Your reply must consist of the data below, reproduced character for character.

_DATA RECORDS:_
****************
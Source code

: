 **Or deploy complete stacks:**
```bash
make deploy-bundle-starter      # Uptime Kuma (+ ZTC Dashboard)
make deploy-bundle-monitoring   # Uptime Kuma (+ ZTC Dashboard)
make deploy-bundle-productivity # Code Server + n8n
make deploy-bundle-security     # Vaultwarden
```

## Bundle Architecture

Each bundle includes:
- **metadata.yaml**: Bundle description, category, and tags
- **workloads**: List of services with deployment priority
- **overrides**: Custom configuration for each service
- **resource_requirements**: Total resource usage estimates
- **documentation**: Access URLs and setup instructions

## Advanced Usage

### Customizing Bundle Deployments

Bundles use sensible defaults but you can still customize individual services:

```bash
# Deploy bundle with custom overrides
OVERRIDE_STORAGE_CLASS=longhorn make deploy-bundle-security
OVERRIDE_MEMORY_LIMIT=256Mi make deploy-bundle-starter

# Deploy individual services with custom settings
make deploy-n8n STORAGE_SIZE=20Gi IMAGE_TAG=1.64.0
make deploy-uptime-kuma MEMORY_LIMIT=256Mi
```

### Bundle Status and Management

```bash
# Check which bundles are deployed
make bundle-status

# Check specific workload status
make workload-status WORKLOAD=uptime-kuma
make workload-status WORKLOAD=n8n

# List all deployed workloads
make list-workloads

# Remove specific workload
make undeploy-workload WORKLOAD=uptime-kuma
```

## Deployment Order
****************
_SOLUTION FOR THIS EXERCISE:_
Source code

: **Or deploy complete stacks:**
```bash
make deploy-bundle-starter      # Uptime Kuma (+ ZTC Dashboard)
make deploy-bundle-monitoring   # Uptime Kuma (+ ZTC Dashboard)
make deploy-bundle-productivity # Code Server + n8n
make deploy-bundle-security     # Vaultwarden
```

## Bundle Architecture

Each bundle includes:
- **metadata.yaml**: Bundle description, category, and tags
- **workloads**: List of services with deployment priority
- **overrides**: Custom configuration for each service
- **resource_requirements**: Total resource usage estimates
- **documentation**: Access URLs and setup instructions

## Advanced Usage

### Customizing Bundle Deployments

Bundles use sensible defaults but you can still customize individual services:

```bash
# Deploy bundle with custom overrides
OVERRIDE_STORAGE_CLASS=longhorn make deploy-bundle-security
OVERRIDE_MEMORY_LIMIT=256Mi make deploy-bundle-starter

# Deploy individual services with custom settings
make deploy-n8n STORAGE_SIZE=20Gi IMAGE_TAG=1.64.0
make deploy-uptime-kuma MEMORY_LIMIT=256Mi
```

### Bundle Status and Management

```bash
# Check which bundles are deployed
make bundle-status

# Check specific workload status
make workload-status WORKLOAD=uptime-kuma
make workload-status WORKLOAD=n8n

# List all deployed workloads
make list-workloads

# Remove specific workload
make undeploy-workload WORKLOAD=uptime-kuma
```

## Deployment Order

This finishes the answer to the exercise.